## The problem
Search the data for the string "React" and copy each line in which it appears.

Top of Exercise materials

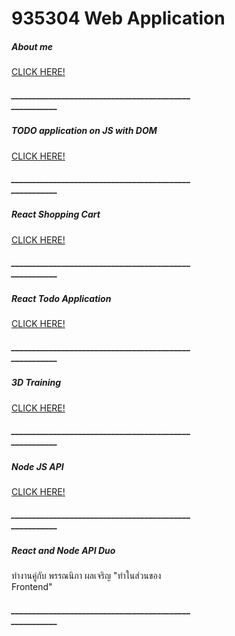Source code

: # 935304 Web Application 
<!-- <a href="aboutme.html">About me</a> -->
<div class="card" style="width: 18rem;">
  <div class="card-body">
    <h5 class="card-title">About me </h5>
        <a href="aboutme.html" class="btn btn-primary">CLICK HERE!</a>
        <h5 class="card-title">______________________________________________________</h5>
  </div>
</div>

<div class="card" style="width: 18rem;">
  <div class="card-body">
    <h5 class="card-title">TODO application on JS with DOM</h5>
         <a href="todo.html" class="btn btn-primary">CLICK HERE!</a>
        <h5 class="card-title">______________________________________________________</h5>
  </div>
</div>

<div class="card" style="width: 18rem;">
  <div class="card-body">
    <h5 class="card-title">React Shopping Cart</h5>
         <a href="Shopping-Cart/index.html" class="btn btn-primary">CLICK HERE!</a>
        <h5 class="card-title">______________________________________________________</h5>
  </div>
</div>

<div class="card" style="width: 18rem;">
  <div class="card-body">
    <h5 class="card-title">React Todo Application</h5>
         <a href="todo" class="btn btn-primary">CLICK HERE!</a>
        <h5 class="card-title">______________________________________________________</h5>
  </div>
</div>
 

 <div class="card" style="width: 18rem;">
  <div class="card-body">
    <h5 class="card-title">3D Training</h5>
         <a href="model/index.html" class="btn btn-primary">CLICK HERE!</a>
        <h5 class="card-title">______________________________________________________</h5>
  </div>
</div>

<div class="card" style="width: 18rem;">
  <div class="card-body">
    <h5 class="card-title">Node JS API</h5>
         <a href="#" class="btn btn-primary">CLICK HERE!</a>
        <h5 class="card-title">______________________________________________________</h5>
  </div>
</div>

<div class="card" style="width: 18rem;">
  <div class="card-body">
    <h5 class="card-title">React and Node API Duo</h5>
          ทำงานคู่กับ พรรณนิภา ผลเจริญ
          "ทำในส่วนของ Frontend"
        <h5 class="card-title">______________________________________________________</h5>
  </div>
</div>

Bottom of Exercise materials

## Answer below
    <h5 class="card-title">React Shopping Cart</h5>
    <h5 class="card-title">React Todo Application</h5>
    <h5 class="card-title">React and Node API Duo</h5>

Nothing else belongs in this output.